At its core, handling powerful chemical intermediates always brings a human element. No matter how advanced the technology, safety relies on vigilance and shared responsibility. In my own training and that of colleagues, understanding material hazards—like those involved with nitro and chloro compounds—anchors safe practice. Well-marked containers, fresh gloves, and good ventilation make the backbone of a safe lab. Regular safety reviews, open discussion of near-miss incidents, and ongoing learning stand as the real best practices.
Novice chemists and engineers learn quickly from mentors and formal training. Questions about safe reaction scaling or emergency response never go out of style. Companies or institutions that integrate these lessons into routine operations see higher morale, lower incident rates, and smoother regulatory inspections. I’ve always respected experienced staff who know how to handle a tricky spill or an unexpected thermal event—sharing knowledge saves more than just time; it sets the tone for a professional, responsible workplace.
Modern research and production face growing scrutiny over chemical sustainability. Chlorinated and nitrated intermediates, while essential, raise valid questions about environmental impact and waste management. Experience tells me that forward-thinking organizations partner with suppliers who demonstrate responsible sourcing, from raw feedstocks through final purification. Solvent recycling systems, closed-loop production cycles, and proper waste treatment procedures shape the environmental footprint of every batch.
Industry trends support this approach. More facilities invest in green chemistry initiatives or join multi-stakeholder groups focused on minimizing hazardous waste. By prioritizing intermediates that lend themselves to efficient, low-waste synthesis—like 2-chloro-5-nitro-6-methylpyridine—organizations cut operational risk and build social license. These steps matter too; successful companies recognize that responsible use of essential compounds secures both regulatory approval and public trust.
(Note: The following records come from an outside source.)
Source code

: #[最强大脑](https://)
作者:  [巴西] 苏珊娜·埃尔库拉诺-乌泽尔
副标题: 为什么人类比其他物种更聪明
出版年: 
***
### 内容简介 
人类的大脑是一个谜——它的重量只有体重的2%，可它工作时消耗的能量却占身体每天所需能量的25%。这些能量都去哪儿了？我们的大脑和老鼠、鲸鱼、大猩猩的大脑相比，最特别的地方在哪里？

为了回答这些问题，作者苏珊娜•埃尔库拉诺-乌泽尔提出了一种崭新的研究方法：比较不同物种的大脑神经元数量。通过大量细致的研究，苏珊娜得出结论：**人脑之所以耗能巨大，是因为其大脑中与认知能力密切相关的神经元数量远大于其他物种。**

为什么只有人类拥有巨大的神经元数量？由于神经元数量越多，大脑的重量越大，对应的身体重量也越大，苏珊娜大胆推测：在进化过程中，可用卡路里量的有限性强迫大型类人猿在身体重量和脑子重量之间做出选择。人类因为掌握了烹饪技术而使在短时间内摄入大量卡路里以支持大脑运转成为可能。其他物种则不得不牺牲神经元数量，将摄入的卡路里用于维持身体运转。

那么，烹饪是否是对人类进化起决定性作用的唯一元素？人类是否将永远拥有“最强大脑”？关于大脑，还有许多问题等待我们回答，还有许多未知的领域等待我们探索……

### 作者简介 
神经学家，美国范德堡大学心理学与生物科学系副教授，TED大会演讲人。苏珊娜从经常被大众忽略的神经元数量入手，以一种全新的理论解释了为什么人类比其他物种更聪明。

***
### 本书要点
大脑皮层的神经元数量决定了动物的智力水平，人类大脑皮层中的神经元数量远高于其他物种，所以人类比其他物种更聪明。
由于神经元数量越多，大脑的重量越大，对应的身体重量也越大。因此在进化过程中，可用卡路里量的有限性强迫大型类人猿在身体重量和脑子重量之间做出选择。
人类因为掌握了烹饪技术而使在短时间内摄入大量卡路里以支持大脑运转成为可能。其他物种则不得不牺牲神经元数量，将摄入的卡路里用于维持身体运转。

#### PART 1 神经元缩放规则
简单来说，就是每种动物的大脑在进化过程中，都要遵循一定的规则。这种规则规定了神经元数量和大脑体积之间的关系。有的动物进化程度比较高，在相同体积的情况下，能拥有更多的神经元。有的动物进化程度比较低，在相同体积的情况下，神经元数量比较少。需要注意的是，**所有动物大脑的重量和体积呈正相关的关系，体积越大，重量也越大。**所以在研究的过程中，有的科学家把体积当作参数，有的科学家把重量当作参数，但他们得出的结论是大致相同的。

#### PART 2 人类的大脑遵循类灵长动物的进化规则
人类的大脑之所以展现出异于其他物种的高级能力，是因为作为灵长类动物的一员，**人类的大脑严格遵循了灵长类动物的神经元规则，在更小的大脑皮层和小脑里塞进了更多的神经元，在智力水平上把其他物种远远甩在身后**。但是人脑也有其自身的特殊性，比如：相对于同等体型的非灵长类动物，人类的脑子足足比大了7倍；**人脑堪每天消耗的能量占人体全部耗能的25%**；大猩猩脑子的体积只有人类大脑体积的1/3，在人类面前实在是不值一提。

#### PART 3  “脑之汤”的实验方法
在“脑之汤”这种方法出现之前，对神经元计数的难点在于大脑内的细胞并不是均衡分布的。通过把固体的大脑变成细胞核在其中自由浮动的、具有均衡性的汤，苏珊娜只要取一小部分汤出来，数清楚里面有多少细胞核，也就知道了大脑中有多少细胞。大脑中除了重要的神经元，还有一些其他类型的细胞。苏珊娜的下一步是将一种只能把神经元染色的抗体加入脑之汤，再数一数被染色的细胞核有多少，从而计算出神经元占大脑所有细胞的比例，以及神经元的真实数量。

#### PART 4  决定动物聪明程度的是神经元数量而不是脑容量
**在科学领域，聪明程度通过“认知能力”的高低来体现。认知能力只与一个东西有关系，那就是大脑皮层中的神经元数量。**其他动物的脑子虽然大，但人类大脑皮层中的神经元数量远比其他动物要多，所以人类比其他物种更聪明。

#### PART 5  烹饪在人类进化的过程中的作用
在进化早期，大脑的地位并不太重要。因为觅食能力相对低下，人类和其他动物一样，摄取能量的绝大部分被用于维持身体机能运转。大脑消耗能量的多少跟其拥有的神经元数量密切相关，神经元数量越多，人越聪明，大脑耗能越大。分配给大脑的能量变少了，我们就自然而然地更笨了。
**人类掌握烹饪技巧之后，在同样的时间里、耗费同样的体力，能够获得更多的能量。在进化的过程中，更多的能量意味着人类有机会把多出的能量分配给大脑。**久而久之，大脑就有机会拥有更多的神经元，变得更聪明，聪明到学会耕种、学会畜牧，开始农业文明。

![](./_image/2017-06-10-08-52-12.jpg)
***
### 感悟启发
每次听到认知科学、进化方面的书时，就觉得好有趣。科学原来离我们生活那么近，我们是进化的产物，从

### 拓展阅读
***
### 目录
Every challenge in chemical synthesis represents a puzzle, and each well-characterized intermediate stands as a key piece. 2-Chloro-5-nitro-6-methylpyridine brings together reliability, tunable reactivity, and straightforward purification. Global teams continue to push the boundaries of what this compound can help unlock—from more effective drugs and safer crop protectants to innovative new materials. The combination of practical lab experience, robust peer-reviewed data, and commitment to reliable supply chain management keeps this compound firmly in the toolkit of serious researchers and commercial developers.
Chemical innovation always builds on strong foundations. The path from the bench to new applications and successful products starts with the right choices at the level of raw materials and intermediates. With compounds like 2-chloro-5-nitro-6-methylpyridine, every day in the lab presents opportunities to explore new reactions, solve persistent challenges, and contribute to scientific and societal progress. The decisions taken by today’s chemists—their choices in sourcing, safety, and sustainability—set the stage for discoveries that improve lives.